- _Assigned task_:
Each time a line of the listing holds "working", copy that line.

***** Available records

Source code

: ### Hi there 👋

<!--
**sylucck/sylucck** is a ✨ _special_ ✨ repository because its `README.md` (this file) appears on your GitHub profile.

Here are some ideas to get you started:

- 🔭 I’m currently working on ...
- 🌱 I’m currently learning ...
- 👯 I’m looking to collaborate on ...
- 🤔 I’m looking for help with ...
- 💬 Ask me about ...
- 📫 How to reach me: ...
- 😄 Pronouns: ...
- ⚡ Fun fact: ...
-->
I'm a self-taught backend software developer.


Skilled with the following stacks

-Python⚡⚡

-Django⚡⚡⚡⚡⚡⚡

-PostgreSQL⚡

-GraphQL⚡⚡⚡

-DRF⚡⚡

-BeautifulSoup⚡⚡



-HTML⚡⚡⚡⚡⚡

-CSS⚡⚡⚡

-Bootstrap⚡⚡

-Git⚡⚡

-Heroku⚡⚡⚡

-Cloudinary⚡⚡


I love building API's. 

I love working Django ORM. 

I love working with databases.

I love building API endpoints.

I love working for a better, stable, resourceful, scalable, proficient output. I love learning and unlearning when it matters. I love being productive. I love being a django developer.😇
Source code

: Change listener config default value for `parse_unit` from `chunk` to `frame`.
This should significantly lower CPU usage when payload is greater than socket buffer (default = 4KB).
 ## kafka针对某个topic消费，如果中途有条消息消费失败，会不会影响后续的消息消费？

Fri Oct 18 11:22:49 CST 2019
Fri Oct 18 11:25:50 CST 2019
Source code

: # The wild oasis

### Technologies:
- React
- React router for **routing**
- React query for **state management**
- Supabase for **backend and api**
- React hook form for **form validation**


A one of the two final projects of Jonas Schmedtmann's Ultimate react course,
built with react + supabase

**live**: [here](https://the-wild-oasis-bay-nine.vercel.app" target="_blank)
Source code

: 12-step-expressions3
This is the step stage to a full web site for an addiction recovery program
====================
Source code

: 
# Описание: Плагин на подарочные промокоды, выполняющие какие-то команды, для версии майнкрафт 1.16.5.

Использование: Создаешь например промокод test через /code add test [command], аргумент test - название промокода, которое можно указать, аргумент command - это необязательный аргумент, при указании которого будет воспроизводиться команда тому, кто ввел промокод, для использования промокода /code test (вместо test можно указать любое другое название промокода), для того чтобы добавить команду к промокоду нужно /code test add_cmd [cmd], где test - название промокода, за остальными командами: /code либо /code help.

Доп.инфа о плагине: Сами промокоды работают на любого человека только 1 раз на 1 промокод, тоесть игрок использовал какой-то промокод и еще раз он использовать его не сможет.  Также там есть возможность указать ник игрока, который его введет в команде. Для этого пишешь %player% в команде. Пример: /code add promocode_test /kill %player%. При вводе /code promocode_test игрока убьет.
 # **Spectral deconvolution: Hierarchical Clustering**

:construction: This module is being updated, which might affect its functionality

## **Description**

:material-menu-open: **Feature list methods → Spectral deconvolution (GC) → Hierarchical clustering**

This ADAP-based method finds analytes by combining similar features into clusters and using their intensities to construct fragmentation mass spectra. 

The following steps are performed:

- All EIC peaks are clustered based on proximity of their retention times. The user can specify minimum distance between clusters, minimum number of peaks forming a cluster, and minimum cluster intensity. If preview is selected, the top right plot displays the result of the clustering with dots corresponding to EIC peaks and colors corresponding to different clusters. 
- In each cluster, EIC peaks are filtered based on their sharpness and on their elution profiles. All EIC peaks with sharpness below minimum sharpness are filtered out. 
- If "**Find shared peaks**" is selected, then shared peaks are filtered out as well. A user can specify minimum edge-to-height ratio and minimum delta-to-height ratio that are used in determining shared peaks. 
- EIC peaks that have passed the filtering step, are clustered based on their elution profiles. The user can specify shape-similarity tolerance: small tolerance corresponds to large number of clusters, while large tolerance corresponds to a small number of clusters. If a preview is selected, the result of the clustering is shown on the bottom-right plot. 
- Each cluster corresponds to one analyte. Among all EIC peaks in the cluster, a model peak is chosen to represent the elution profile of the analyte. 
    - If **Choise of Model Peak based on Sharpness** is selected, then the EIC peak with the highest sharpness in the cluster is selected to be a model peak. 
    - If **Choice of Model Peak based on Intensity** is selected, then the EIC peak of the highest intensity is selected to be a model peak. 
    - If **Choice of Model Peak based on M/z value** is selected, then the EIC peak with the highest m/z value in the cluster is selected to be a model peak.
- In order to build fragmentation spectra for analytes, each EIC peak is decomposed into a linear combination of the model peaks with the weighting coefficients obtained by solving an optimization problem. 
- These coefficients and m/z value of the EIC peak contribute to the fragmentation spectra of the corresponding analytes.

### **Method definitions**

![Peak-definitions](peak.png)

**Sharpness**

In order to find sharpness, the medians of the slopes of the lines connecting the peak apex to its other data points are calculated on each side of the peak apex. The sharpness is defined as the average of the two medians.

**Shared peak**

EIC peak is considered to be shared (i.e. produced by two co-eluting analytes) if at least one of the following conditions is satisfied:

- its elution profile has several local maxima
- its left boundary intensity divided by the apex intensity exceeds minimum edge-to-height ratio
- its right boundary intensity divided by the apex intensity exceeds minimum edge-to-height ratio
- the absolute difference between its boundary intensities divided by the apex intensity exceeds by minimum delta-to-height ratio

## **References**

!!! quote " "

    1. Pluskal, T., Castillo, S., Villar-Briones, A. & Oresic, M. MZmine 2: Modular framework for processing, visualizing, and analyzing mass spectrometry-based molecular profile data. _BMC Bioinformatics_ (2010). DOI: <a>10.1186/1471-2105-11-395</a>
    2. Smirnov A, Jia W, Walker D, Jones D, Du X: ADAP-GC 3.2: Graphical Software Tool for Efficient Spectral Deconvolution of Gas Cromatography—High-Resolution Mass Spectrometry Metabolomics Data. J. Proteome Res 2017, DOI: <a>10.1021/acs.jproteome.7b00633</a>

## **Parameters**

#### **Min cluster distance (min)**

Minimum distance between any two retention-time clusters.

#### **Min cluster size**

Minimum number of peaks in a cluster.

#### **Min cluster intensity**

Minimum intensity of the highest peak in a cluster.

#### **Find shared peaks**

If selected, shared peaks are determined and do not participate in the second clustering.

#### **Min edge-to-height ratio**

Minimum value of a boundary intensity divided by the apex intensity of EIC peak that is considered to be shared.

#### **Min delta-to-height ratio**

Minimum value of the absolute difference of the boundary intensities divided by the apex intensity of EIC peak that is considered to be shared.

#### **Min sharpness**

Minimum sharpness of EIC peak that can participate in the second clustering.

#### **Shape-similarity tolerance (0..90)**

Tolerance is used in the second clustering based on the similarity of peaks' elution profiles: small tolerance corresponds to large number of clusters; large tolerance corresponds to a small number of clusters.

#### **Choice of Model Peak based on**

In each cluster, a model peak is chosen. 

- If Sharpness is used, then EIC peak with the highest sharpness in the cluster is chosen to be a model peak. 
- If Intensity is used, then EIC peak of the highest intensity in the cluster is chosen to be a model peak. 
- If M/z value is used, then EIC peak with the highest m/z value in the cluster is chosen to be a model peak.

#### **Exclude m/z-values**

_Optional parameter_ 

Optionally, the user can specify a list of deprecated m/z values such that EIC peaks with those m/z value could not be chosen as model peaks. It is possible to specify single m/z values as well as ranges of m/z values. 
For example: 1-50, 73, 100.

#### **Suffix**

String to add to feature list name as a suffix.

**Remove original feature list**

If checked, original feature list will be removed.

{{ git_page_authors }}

**********

- _Reply_:
- 🔭 I’m currently working on ...
I love working Django ORM. 
I love working with databases.
I love working for a better, stable, resourceful, scalable, proficient output. I love learning and unlearning when it matters. I love being productive. I love being a django developer.😇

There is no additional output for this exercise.